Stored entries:
-*-*-

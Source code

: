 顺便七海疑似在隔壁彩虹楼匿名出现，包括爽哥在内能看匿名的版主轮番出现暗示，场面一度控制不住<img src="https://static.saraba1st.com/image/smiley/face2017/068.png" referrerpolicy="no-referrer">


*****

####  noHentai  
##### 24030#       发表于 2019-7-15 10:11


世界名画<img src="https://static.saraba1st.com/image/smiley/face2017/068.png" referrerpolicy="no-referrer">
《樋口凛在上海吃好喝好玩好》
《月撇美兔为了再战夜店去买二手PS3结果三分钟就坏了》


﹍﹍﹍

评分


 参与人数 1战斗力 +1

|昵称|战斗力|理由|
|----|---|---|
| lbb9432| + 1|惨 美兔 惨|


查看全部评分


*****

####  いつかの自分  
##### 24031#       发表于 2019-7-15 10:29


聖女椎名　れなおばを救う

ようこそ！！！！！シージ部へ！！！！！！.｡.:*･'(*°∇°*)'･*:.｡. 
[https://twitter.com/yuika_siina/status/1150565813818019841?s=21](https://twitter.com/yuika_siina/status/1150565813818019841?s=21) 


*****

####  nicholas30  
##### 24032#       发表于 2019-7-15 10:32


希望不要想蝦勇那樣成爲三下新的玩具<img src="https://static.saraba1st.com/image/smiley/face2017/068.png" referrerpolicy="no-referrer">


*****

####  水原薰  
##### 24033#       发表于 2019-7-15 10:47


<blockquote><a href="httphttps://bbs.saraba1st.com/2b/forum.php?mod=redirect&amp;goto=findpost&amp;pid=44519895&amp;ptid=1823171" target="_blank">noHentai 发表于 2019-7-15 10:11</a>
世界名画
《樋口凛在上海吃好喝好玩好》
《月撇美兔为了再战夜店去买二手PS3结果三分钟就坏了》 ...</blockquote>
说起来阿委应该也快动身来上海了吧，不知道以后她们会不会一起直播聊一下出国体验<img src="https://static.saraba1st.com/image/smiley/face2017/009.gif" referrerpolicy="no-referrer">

-*-*-

■ **Activity**:
If a line in the records above contains the word "referrer", count it, then give the total and nothing else.

■ **Solution to this problem**:
4